Plan Student Activities which are Interesting and Educationally Sound

• Invest time in preparation.
  Don't fall into the trap of thinking that your in-depth understanding of science content eliminates the need for you to do much preparation. The challenge is to present science in an exciting, educationally effective, and age-appropriate manner. This takes careful thought and preparation!
• Target the average students.
  Do things that nearly everyone can understand and succeed in. If you target only the high achievers the other 80 percent will become discouraged and decide that science and math are just too hard for them. Target the mainstream students, and offer optional extensions for the high achievers.
• Do activities that are age-appropriate.

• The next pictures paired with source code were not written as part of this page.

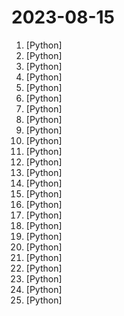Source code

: # 2023-08-15

1. [](https://github.comundefined "Focus on prompting and generating") [Python]
2. [](https://github.comundefined "Interact privately with your documents using the power of GPT, 100% privately, no data leaks") [Python]
3. [](https://github.comundefined "Official implementation of Neuralangelo: High-Fidelity Neural Surface Reconstruction (CVPR 2023)") [Python]
4. [](https://github.comundefined "ALL IN ONE Hacking Tool For Hackers") [Python]
5. [](https://github.comundefined "A youtube-dl fork with additional features and fixes") [Python]
6. [](https://github.comundefined "Original reference implementation of 3D Gaussian Splatting for Real-Time Radiance Field Rendering") [Python]
7. [](https://github.comundefined "AWS zero to hero repo for devops engineers to learn AWS in 30 Days. This repo includes projects, presentations, interview questions and real time examples.") [Python]
8. [](https://github.comundefined "FaceChain is a deep-learning toolchain for generating your Digital-Twin.") [Python]
9. [](https://github.comundefined "Enable everyone to develop, optimize and deploy AI models natively on everyone's devices.") [Python]
10. [](https://github.comundefined "Command-line program to download videos from YouTube.com and other video sites") [Python]
11. [](https://github.comundefined "Linux, Jenkins, AWS, SRE, Prometheus, Docker, Python, Ansible, Git, Kubernetes, Terraform, OpenStack, SQL, NoSQL, Azure, GCP, DNS, Elastic, Network, Virtualization. DevOps Interview Questions") [Python]
12. [](https://github.comundefined "👋 Hey there new grad🎉! We've put together a collection of full-time job openings for SWE, Quant, PM and tech roles in 2024! 🚀") [Python]
13. [](https://github.comundefined "Traditional Mandarin LLMs for Taiwan") [Python]
14. [](https://github.comundefined "🐸💬 - a deep learning toolkit for Text-to-Speech, battle-tested in research and production") [Python]
15. [](https://github.comundefined "Chat with your documents on your local device using GPT models. No data leaves your device and 100% private.") [Python]
16. [](https://github.comundefined "This repo is a pipeline of VITS finetuning for fast speaker adaptation TTS, and many-to-many voice conversion") [Python]
17. [](https://github.comundefined "") [Python]
18. [](https://github.comundefined "Do Something Interesting缩写，做一些有趣的事") [Python]
19. [](https://github.comundefined "分享 GitHub 上有趣、入门级的开源项目。Share interesting, entry-level open source projects on GitHub.") [Python]
20. [](https://github.comundefined "A lightweight, dependency-free Python library (and command-line utility) for downloading YouTube Videos.") [Python]
21. [](https://github.comundefined "Custom nodes and workflows for SDXL in ComfyUI") [Python]
22. [](https://github.comundefined "筛选出优质的Cloudflare IP，并使用域名服务商提供的API解析到不同线路以达到网站加速的效果,新增假墙防御方式") [Python]
23. [](https://github.comundefined "") [Python]
24. [](https://github.comundefined "aider is AI pair programming in your terminal") [Python]
25. [](https://github.comundefined "All in One Recon Tool for Bug Bounty") [Python]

  Essentially all elementary school and many middle school students are concrete thinkers - they can comprehend what they detect with their physical senses, but not abstract representations of reality, such as graphs and algebraic equations. Students begin to develop abstract thinking abilities in middle and high school. Even there it's best to start off concrete and transition into the abstract to the extent that you see the students are staying with you. (For more information see the videotape, "A Biological Basis for Thinking," available from Lawrence Hall of Science, Berkeley, CA 96720, (510) 642-1016).

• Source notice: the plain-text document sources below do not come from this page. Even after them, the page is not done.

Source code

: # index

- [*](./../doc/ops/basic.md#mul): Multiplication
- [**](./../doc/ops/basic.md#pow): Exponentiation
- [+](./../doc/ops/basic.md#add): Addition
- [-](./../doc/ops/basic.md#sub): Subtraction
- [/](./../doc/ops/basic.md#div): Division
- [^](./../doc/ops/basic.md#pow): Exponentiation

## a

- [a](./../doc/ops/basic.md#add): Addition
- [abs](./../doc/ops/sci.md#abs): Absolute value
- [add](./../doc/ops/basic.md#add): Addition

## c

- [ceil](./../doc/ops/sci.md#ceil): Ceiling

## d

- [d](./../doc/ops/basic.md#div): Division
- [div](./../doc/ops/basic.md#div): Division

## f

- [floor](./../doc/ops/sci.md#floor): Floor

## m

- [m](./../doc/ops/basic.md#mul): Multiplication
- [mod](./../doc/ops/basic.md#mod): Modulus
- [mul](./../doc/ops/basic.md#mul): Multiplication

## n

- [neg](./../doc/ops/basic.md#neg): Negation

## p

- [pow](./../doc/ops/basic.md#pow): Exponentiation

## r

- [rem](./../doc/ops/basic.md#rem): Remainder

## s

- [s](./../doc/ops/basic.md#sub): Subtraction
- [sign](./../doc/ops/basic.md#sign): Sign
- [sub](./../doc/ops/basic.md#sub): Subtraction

• Don't try to cover too much.
  It's easy to assume that concepts and procedures which have become second nature to you can be quickly learned by others - but it simply isn't true. It takes multiple exposures, active participation in applications, and time for new concepts to become integrated into our brains. A small amount of material presented very effectively is much better than a lot covered so hurriedly that it's confusing.
• Emphasize applications; present principles in the context of relevant applications.
  The paradigm "first we'll learn the theory and principles, then we'll apply them" is boring and motivationally bankrupt. Very few students learn effectively in this sequence. Applications are not only more interesting than theory, they also provide a concrete context through which students are better able to grasp the underlying principles, which are by nature more abstract. Concentrate on applications that are real and important in the world of the students and age group you are working with - skateboards, stereos, sports equipment, clothing, etc., rather than applications that are interesting and relevant primarily to technical professionals - integrated circuits, ion accelerators, etc. The most compelling applications are those which are rooted in relevant social issues and have positive impacts on quality of life - health issues, environmental protection, etc.
• Promote hands-on student discovery experiences.
  Kids learn by doing, particularly young ones! Hands-on activities in which students discover things for themselves are the highest quality learning experiences. Students forget most of the things their teachers tell them. But when adults lead kids in experiences where they wrestle with an interesting personal observation and figure it out "by themselves" - those things are remembered forever. Seek to be more of a guide to discovery than a conveyor of information and provider of answers.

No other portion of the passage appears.